-- DATA LISTING follows --

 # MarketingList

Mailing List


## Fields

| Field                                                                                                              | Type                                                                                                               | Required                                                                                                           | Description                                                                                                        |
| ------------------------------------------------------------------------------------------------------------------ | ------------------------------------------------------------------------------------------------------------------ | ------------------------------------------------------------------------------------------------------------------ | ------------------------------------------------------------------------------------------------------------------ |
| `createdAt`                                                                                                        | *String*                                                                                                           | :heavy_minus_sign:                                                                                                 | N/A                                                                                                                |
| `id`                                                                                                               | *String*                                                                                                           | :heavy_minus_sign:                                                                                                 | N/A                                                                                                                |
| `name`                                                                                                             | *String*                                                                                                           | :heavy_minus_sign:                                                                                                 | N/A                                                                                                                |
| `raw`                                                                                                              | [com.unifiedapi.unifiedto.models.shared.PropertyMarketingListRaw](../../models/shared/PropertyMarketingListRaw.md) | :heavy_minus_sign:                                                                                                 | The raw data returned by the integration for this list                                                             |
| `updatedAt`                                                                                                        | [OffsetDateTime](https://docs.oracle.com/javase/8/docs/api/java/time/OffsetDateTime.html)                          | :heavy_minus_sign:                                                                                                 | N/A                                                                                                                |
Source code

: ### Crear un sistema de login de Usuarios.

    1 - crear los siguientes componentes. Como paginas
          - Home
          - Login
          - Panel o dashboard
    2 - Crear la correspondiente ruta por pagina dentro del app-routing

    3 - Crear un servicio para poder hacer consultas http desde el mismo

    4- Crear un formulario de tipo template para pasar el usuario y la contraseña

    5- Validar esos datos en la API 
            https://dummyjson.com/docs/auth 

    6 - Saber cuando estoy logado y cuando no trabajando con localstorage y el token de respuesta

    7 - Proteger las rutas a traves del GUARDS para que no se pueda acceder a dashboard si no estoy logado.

-- DATA LISTING concluded --

▶ WHAT IS BEING ASKED:
Please return all lines above in which the string "dashboard" is found.

▶ WRITTEN RESPONSE:
          - Panel o dashboard
    7 - Proteger las rutas a traves del GUARDS para que no se pueda acceder a dashboard si no estoy logado.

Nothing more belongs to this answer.